Your response should contain every line from the data below that holds the string "face".

(Saved data entries)
◆ ◆ ◆

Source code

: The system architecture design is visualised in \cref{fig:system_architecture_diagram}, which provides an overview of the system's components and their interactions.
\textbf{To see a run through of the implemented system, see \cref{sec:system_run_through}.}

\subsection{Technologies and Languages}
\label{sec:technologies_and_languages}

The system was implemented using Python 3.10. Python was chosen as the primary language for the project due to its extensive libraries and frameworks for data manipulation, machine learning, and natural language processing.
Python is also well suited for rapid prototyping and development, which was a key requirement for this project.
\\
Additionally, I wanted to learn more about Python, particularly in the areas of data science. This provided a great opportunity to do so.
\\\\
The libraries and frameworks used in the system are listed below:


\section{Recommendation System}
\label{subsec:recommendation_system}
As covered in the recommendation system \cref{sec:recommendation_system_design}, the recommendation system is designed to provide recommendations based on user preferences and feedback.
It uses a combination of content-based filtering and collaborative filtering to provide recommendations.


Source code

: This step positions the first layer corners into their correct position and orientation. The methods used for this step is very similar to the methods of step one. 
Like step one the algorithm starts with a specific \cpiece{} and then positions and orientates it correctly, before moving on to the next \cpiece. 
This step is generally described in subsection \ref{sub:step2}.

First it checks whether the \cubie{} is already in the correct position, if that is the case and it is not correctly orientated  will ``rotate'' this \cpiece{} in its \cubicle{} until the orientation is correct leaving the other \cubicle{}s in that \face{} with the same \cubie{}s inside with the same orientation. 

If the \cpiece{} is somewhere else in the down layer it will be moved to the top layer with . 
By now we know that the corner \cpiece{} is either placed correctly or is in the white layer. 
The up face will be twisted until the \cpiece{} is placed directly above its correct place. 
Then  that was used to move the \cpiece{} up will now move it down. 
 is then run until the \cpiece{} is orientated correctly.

◆ ◆ ◆

■ Written response:
First it checks whether the \cubie{} is already in the correct position, if that is the case and it is not correctly orientated  will ``rotate'' this \cpiece{} in its \cubicle{} until the orientation is correct leaving the other \cubicle{}s in that \face{} with the same \cubie{}s inside with the same orientation. 
The up face will be twisted until the \cpiece{} is placed directly above its correct place. 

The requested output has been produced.